Always remember, sir, that light and shadow never stand still…in your skies… always aim at brightness…even in the darkest effects…your darks should look like the darks of silver, not of lead or of slate
This is the famous advice that Benjamin West, then in his sixties, gave to the young John Constable.
I’m not a painter, but it must figure in the top five nuggets of painterly wisdom, and there’s an extraordinary pleasure from seeing it well done.
London Fields, Hackney 2012 (c) James Hart Dyke
Hart Dyke takes to this naturally. Whether painting landscapes or narrative – a genre he revived with his MI6 paintings – he is a precise observer of light, so precise that he can convey time, and that physical emotion we call atmosphere.

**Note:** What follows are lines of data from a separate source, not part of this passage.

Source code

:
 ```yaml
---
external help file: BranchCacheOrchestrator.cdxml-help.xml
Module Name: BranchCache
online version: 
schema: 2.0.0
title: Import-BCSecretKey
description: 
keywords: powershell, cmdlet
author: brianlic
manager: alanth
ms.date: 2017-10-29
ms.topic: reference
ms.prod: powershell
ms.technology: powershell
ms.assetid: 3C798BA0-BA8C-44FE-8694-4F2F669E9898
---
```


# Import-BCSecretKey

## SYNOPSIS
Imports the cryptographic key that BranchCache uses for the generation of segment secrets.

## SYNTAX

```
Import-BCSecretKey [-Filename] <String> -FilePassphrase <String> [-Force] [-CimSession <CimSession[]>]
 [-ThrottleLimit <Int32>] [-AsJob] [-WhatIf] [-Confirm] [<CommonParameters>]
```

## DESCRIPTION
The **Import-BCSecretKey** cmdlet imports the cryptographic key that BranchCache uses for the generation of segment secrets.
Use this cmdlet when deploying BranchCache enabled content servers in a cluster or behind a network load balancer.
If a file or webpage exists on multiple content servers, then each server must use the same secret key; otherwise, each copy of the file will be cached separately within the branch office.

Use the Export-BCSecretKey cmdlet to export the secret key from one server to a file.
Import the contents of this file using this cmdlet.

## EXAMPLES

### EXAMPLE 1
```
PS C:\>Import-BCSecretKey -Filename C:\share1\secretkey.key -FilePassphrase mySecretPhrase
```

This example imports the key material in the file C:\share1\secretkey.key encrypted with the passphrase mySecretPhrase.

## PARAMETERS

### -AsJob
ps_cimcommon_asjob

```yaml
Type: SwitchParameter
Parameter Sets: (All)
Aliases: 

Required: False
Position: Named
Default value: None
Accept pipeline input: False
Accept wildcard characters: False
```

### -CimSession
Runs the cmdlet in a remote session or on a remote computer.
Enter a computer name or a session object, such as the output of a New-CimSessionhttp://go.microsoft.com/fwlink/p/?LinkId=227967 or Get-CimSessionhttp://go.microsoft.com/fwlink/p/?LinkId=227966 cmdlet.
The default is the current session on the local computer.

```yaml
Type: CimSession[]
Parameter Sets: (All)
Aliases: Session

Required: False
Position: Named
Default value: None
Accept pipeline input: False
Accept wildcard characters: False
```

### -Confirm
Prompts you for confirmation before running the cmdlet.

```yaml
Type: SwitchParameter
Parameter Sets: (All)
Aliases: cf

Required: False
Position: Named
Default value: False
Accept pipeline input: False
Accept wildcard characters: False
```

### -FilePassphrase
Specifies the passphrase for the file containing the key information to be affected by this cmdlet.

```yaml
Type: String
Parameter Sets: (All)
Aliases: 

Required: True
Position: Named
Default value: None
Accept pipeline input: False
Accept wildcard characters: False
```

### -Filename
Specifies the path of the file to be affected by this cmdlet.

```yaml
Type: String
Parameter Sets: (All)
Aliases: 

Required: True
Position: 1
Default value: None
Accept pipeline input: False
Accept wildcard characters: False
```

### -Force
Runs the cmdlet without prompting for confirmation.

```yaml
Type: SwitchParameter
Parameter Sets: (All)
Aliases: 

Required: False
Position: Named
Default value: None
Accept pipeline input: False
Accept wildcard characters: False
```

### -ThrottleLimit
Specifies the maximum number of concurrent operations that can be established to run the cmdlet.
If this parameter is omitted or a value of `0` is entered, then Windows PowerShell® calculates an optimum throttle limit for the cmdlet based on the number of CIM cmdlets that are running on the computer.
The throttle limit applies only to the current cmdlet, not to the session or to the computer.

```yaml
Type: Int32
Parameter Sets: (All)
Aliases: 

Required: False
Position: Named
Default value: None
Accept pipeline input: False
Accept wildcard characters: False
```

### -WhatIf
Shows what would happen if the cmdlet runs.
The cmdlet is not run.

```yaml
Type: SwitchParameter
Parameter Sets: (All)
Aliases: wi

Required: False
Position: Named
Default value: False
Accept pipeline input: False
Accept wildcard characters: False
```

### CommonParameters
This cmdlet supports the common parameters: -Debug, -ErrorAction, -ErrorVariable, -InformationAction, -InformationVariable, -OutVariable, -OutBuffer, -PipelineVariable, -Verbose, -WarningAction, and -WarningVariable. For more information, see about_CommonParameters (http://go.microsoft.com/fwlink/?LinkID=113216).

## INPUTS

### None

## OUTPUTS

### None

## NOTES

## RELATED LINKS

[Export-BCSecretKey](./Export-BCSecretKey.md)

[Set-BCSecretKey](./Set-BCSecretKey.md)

London Fields, Hackney 2012 is so atmospheric it’s breathable. I don’t know London Fields, but it feels like I do. South London had the same parks, and the same Agfa-coloured evenings in Summer; when Peckham Road looked magical where it melted away into a City the same pink as the light on that gable to the right. False memory for a place you haven’t been isn’t usually a test of high art; but perhaps it should be. We don’t know what this view means to the painter. We don’t need to. He conjures the feeling of the place so clearly that it rings true and trips nostalgic bells. Waiting for a 36 into T0wn on a Saturday night. Watching a last wicket stand, the very best part of very long cricket matches growing up round the boundary in the 70s.